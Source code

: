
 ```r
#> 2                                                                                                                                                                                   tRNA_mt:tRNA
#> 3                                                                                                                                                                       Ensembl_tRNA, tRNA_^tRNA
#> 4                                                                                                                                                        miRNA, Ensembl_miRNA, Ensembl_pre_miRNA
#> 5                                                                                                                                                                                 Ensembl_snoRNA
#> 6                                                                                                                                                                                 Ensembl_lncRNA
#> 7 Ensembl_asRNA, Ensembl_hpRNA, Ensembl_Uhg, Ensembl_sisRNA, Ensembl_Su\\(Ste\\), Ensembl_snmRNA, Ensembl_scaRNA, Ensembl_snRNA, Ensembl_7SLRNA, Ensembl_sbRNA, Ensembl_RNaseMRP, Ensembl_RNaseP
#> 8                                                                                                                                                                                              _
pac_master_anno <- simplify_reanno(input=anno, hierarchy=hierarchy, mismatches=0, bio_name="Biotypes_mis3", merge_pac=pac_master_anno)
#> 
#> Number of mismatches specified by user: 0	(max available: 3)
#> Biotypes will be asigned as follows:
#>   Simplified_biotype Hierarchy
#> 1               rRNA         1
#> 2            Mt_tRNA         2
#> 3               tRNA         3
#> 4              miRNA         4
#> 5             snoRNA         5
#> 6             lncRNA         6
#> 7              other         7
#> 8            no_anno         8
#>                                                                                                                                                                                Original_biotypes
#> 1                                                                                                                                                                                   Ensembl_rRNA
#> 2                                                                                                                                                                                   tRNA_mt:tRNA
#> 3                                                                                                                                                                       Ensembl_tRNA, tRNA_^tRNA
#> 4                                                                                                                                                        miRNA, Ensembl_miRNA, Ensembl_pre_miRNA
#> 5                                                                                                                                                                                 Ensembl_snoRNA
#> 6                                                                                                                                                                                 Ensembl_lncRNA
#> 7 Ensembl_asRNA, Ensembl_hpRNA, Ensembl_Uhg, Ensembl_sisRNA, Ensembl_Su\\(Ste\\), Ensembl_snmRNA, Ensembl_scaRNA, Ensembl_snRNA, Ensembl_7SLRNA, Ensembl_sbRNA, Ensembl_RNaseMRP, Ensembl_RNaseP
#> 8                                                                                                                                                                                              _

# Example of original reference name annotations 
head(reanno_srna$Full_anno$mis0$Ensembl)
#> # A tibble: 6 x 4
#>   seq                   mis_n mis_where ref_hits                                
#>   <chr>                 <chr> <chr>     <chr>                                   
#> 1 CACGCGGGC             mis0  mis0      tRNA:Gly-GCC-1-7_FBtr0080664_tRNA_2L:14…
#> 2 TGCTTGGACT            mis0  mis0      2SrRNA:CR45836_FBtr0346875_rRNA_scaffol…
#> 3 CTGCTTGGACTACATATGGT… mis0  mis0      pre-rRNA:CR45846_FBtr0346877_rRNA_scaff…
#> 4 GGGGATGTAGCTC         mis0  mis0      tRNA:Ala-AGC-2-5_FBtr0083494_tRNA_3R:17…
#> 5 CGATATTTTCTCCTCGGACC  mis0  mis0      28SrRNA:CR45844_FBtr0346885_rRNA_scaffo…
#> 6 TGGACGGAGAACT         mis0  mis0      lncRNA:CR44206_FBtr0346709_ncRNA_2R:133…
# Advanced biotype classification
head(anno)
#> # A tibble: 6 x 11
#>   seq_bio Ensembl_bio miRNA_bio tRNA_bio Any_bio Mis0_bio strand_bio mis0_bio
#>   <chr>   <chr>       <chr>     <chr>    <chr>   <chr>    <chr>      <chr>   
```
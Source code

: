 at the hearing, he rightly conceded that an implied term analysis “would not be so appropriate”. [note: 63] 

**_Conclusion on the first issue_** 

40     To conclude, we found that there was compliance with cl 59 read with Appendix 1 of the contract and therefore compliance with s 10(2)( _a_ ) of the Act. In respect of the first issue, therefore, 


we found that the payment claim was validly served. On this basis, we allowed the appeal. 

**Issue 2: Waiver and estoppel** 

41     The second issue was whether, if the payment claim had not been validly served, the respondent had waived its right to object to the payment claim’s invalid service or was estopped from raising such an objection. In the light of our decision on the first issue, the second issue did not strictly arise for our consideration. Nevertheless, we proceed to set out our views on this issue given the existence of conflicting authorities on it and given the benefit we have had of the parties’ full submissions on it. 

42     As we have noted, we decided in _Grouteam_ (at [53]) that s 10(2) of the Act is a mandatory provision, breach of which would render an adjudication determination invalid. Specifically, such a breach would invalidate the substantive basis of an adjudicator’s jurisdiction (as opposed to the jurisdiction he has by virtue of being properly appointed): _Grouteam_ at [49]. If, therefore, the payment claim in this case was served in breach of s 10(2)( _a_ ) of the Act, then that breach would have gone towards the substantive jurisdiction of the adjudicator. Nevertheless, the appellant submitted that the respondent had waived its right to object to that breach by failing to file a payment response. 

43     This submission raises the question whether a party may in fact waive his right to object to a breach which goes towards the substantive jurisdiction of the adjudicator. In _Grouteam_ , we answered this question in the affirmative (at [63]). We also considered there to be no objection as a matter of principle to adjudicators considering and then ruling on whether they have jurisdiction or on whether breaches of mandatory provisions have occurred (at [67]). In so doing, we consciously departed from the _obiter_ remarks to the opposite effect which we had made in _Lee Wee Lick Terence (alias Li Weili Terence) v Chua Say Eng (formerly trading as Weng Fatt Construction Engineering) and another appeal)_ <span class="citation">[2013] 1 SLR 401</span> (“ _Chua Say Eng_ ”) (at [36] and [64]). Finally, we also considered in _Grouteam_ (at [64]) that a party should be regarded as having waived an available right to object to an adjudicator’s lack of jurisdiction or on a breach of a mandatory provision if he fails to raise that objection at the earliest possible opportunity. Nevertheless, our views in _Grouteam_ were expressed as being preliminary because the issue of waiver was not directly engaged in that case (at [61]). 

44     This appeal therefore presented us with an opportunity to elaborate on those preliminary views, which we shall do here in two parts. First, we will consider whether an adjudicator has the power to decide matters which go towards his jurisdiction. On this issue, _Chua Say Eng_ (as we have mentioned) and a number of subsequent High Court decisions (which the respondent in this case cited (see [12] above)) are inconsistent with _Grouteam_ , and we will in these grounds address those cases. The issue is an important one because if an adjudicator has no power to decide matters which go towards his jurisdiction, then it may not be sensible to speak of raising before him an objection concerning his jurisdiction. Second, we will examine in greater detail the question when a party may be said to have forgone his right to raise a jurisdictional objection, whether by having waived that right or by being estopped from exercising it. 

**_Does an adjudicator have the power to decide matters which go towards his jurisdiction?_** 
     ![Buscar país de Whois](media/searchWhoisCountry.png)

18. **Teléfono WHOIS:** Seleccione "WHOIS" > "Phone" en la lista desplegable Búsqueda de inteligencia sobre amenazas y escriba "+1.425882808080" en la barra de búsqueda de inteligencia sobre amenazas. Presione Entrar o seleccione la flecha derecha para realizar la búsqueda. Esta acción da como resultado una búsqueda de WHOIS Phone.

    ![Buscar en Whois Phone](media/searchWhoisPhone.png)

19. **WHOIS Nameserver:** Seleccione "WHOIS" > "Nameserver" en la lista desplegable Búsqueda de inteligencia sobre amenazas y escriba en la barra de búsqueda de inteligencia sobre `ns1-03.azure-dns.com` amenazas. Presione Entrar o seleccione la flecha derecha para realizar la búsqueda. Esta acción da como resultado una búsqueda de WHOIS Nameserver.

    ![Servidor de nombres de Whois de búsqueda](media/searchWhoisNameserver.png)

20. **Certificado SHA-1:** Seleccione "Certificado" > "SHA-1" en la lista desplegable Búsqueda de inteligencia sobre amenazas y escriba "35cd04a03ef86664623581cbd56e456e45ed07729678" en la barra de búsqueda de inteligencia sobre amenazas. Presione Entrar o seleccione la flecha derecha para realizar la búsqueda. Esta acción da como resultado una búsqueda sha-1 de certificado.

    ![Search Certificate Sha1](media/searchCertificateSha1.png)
━━━━━━━━━━━━━━━━━━━━
Exercise directions | Write out every line in the data that holds the string "mismatches".

Solution |
pac_master_anno <- simplify_reanno(input=anno, hierarchy=hierarchy, mismatches=0, bio_name="Biotypes_mis3", merge_pac=pac_master_anno)
#> Number of mismatches specified by user: 0	(max available: 3)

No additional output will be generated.